The last Saturday of October is Halloween. And while I seriously entertained the idea of a Halloween wedding (Halloween is my favorite holiday and those deep purple and orange color palettes are to die for and imagine jack-o-lantern centerpieces!)--my fiance did not. As in, he absolutely hated the idea. In fact, he later told me that all holidays were out. Because my fiance is usually extremely easy going, when he feels strongly about something, I know it must be important to him. Therefore, while I do not understand why he was against the holiday idea, I decided not to push it. But oh . . . just imagine a masquerade ball theme with elegant masks handed out to each guest and a costume party for a rehearsal dinner. Alas, my imagination runs wild again.

Image from Weddingbee boards

Image from Inside Weddings via perfect memories wedding blog

So where was I? Right, September was also out.

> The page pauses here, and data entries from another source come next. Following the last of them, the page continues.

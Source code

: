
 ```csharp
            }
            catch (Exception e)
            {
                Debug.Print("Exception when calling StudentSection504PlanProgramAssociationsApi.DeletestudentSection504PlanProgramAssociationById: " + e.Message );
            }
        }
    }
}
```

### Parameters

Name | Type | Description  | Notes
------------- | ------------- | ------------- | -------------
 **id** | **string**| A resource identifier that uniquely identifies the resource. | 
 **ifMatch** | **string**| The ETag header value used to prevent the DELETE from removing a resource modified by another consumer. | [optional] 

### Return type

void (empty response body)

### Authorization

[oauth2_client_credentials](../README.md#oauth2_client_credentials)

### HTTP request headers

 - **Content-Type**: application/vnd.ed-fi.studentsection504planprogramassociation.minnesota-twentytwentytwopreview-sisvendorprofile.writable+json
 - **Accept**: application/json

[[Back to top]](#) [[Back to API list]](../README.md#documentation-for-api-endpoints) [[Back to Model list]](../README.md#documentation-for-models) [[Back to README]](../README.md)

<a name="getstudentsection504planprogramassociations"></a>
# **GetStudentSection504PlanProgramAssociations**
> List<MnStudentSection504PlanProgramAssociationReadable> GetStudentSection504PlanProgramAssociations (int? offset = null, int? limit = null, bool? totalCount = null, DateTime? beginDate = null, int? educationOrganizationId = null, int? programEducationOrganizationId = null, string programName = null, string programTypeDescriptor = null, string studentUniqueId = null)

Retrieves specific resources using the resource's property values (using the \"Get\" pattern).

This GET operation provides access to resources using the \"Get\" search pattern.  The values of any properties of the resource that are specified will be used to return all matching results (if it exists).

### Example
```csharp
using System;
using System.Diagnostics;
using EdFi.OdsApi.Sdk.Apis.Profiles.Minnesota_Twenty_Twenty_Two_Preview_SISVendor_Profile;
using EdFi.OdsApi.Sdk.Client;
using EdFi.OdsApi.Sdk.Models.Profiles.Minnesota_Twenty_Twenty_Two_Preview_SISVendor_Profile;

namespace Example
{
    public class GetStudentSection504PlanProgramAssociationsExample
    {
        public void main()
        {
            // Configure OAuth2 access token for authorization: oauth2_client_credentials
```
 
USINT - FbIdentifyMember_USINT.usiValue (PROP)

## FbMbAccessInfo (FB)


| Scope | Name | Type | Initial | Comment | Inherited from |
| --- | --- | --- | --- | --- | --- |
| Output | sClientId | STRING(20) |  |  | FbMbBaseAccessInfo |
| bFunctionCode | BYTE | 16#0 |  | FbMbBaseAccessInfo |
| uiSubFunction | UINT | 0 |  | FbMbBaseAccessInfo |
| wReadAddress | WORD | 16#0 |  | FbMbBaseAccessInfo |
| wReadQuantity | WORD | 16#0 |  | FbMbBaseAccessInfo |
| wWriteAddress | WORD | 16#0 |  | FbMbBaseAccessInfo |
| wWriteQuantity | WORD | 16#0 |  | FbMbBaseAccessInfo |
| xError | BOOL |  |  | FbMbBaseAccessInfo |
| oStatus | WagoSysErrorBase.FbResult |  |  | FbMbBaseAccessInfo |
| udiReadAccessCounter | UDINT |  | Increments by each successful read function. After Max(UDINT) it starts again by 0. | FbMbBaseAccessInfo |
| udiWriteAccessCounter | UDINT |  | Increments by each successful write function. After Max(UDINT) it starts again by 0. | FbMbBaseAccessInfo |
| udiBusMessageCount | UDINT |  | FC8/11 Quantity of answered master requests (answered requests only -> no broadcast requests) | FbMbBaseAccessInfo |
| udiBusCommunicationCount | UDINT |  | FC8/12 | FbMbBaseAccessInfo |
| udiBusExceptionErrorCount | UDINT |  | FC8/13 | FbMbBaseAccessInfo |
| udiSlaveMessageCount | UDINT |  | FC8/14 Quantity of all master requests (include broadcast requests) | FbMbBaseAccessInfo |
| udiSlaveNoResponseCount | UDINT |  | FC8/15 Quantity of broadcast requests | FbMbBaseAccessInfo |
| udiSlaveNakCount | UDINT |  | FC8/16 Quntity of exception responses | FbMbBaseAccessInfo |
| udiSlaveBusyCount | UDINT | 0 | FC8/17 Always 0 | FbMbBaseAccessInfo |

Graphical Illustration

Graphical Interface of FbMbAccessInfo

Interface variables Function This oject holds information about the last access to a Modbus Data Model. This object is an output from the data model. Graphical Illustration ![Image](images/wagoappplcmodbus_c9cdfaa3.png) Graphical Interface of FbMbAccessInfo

I am a graduate student in ecology and as such spend my summers in beautiful, rustic Alaska collecting samples. I knew that this coming September, I would have to spend at least two weeks in Alaska collecting samples and that over the summer I would spend about 3 months in Alaska. So being thousands of miles away and four hours behind my fiance and family and venue right before the wedding would not a stress free bride or good graduate student make.

So fall 2010, right? Well, at the time that seemed way too long to wait to get married. My fiance and I had been dating for 3 1/2 years before becoming engaged. Looking back on it with my six month out mark a mere 3 days away, more time might have been a good thing.